**Data for processing**:
....................

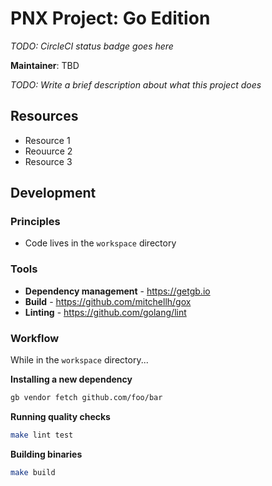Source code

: PNX Project: Go Edition
=======================

*TODO: CircleCI status badge goes here*

**Maintainer**: TBD

*TODO: Write a brief description about what this project does*

## Resources

* Resource 1
* Reouurce 2
* Resource 3

## Development

### Principles

* Code lives in the `workspace` directory

### Tools

* **Dependency management** - https://getgb.io
* **Build** - https://github.com/mitchellh/gox
* **Linting** - https://github.com/golang/lint

### Workflow

While in the `workspace` directory...

**Installing a new dependency**

```bash
gb vendor fetch github.com/foo/bar
```

**Running quality checks**

```bash
make lint test
```

**Building binaries**

```bash
make build
```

....................

**Problem**: The expected result is every record above, word for word, with no pictures in it.

**Worked solution**:
Source code

: PNX Project: Go Edition
=======================

*TODO: CircleCI status badge goes here*

**Maintainer**: TBD

*TODO: Write a brief description about what this project does*

## Resources

* Resource 1
* Reouurce 2
* Resource 3

## Development

### Principles

* Code lives in the `workspace` directory

### Tools

* **Dependency management** - https://getgb.io
* **Build** - https://github.com/mitchellh/gox
* **Linting** - https://github.com/golang/lint

### Workflow

While in the `workspace` directory...

**Installing a new dependency**

```bash
gb vendor fetch github.com/foo/bar
```

**Running quality checks**

```bash
make lint test
```

**Building binaries**

```bash
make build
```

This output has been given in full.